Hice tiempo en una mesa amplia, en cuyo centro se apilaban varios diarios disponibles para los visitantes. Mientras los ojeaba, saludé respetuosamente al regimiento de honor que día y noche custodiaba el recinto: un tablero de ajedrez perfectamente formado, esperando ser la excusa justa que permitiera a dos extraños deshacer sus desencuentros. Allí me percaté de que uno de los zainos negros estaba inquieto, como si quisiera advertirme algo, pero aún me llevaría algunas horas más comprender que estaba a punto de perder algo difícil de recuperar.

Me concentraba en descifrar sus corcoveos estáticos cuando una sonrisa distraída me preguntó en qué sala se proyectaba el panorama de cortos. Yo venía a la sala uno, y recordé que esa seguidilla era en la contigua. Estaba paralizada.

—La dos —dije bajito.
Los ojos de almendra y chocolate me escrutaron burlonamente en silencio.
—En la sala dos, está subiendo la escalera —declaré tan firme como un flan recién horneado.
—Gracias, creo que voy un poco tarde —refractó la voz de mar en calma y cairel.
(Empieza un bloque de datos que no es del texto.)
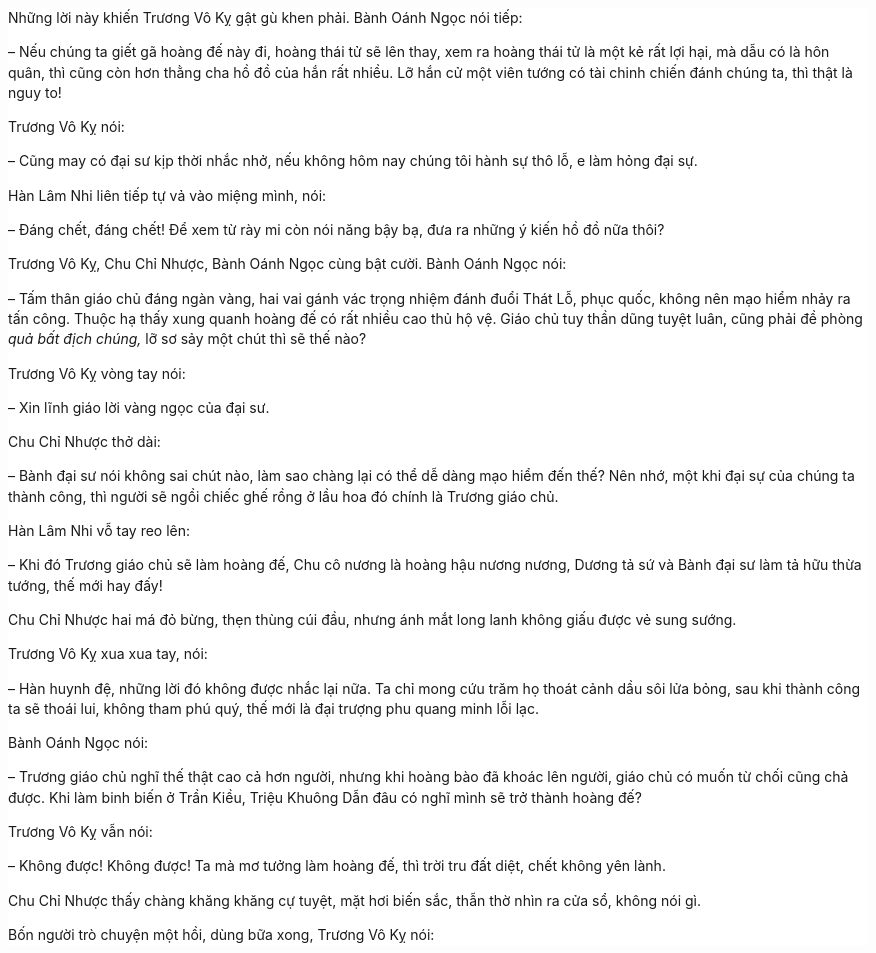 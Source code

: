 Những lời này khiến Trương Vô Kỵ gật gù khen phải. Bành Oánh Ngọc nói tiếp:

– Nếu chúng ta giết gã hoàng đế này đi, hoàng thái tử sẽ lên thay, xem ra hoàng thái tử là một kẻ rất lợi hại, mà dẫu có là hôn quân, thì cũng còn hơn thằng cha hồ đồ của hắn rất nhiều. Lỡ hắn cử một viên tướng có tài chinh chiến đánh chúng ta, thì thật là nguy to!

Trương Vô Kỵ nói:

– Cũng may có đại sư kịp thời nhắc nhở, nếu không hôm nay chúng tôi hành sự thô lỗ, e làm hỏng đại sự.

Hàn Lâm Nhi liên tiếp tự vả vào miệng mình, nói:

– Đáng chết, đáng chết! Để xem từ rày mi còn nói năng bậy bạ, đưa ra những ý kiến hồ đồ nữa thôi?

Trương Vô Kỵ, Chu Chỉ Nhược, Bành Oánh Ngọc cùng bật cười. Bành Oánh Ngọc nói:

– Tấm thân giáo chủ đáng ngàn vàng, hai vai gánh vác trọng nhiệm đánh đuổi Thát Lỗ, phục quốc, không nên mạo hiểm nhảy ra tấn công. Thuộc hạ thấy xung quanh hoàng đế có rất nhiều cao thủ hộ vệ. Giáo chủ tuy thần dũng tuyệt luân, cũng phải đề phòng _quả bất địch chúng,_ lỡ sơ sảy một chút thì sẽ thế nào?

Trương Vô Kỵ vòng tay nói:

– Xin lĩnh giáo lời vàng ngọc của đại sư.

Chu Chỉ Nhược thở dài:

– Bành đại sư nói không sai chút nào, làm sao chàng lại có thể dễ dàng mạo hiểm đến thế? Nên nhớ, một khi đại sự của chúng ta thành công, thì người sẽ ngồi chiếc ghế rồng ở lầu hoa đó chính là Trương giáo chủ.

Hàn Lâm Nhi vỗ tay reo lên:

– Khi đó Trương giáo chủ sẽ làm hoàng đế, Chu cô nương là hoàng hậu nương nương, Dương tả sứ và Bành đại sư làm tả hữu thừa tướng, thế mới hay đấy!

Chu Chỉ Nhược hai má đỏ bừng, thẹn thùng cúi đầu, nhưng ánh mắt long lanh không giấu được vẻ sung sướng.

Trương Vô Kỵ xua xua tay, nói:

– Hàn huynh đệ, những lời đó không được nhắc lại nữa. Ta chỉ mong cứu trăm họ thoát cảnh dầu sôi lửa bỏng, sau khi thành công ta sẽ thoái lui, không tham phú quý, thế mới là đại trượng phu quang minh lỗi lạc.

Bành Oánh Ngọc nói:

– Trương giáo chủ nghĩ thế thật cao cả hơn người, nhưng khi hoàng bào đã khoác lên người, giáo chủ có muốn từ chối cũng chả được. Khi làm binh biến ở Trần Kiều, Triệu Khuông Dẫn đâu có nghĩ mình sẽ trở thành hoàng đế?

Trương Vô Kỵ vẫn nói:

– Không được! Không được! Ta mà mơ tưởng làm hoàng đế, thì trời tru đất diệt, chết không yên lành.

Chu Chỉ Nhược thấy chàng khăng khăng cự tuyệt, mặt hơi biến sắc, thẫn thờ nhìn ra cửa sổ, không nói gì.

Bốn người trò chuyện một hồi, dùng bữa xong, Trương Vô Kỵ nói:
Antes de que pudiera reaccionar, dos pies de fauno enfundados en zapatillas de skate iban dando saltitos por la escalera. Bastante aturdida, y un poco más lento, subí yo también y me puse en la fila para la función de La Haine, un excelso drama francés preocupantemente atemporal y absolutamente atrapante. El mismo film que se transformó en un plomazo turbulento desde que supe que las manos de cedro tallado iban a estar ceñidas a los reposabrazos de la sala contigua. Me acomodé en el trono igualitario número 3 de la fila 6, mientras que el resto del escuadrón de entusiastas del plomo y demás metales pesados tomaban sus respectivas posiciones.
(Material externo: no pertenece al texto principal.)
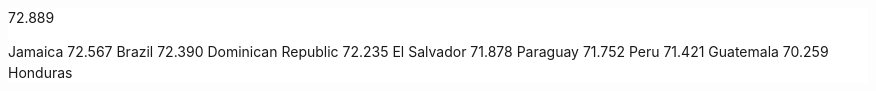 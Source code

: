 72.889
</td>
</tr>
<tr>
<td style="text-align:left;">
Jamaica
</td>
<td style="text-align:right;">
72.567
</td>
</tr>
<tr>
<td style="text-align:left;">
Brazil
</td>
<td style="text-align:right;">
72.390
</td>
</tr>
<tr>
<td style="text-align:left;">
Dominican Republic
</td>
<td style="text-align:right;">
72.235
</td>
</tr>
<tr>
<td style="text-align:left;">
El Salvador
</td>
<td style="text-align:right;">
71.878
</td>
</tr>
<tr>
<td style="text-align:left;">
Paraguay
</td>
<td style="text-align:right;">
71.752
</td>
</tr>
<tr>
<td style="text-align:left;">
Peru
</td>
<td style="text-align:right;">
71.421
</td>
</tr>
<tr>
<td style="text-align:left;">
Guatemala
</td>
<td style="text-align:right;">
70.259
</td>
</tr>
<tr>
<td style="text-align:left;">
Honduras
</td>
<td style="text-align:right;">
Cuando salí ya no quedaba ningún asistente a la sesión de cortos. Ni media huella de fauno marcando la alfombra, ni un camino intermitente de migas de maíz que me permitiera seguir su rastro. Se había ido, como la cordura de Hubert sobre el gatillo cuando vio desplomarse a Vinz.

Si me hubiese tomado el 116 que debió pasar menos diez, como minuciosamente había orquestado, nunca hubiese sufrido el desasosiego y la rabia que se instalan cuando, más allá del endeble sentido de control comprado a crédito, la vida sopla apenas un poco más fuerte y te deja mirando para el otro lado.
Como a las últimas notas en fuga de un final de Morricone, saboreaba en bucle cada una de sus palabras “… creo que voy un poco tarde”. ¡Inaudito! ¿Qué tanta cuerda le faltaba a su reloj como para no marcar que, en verdad, llegó justo a tiempo para nuestra primera función?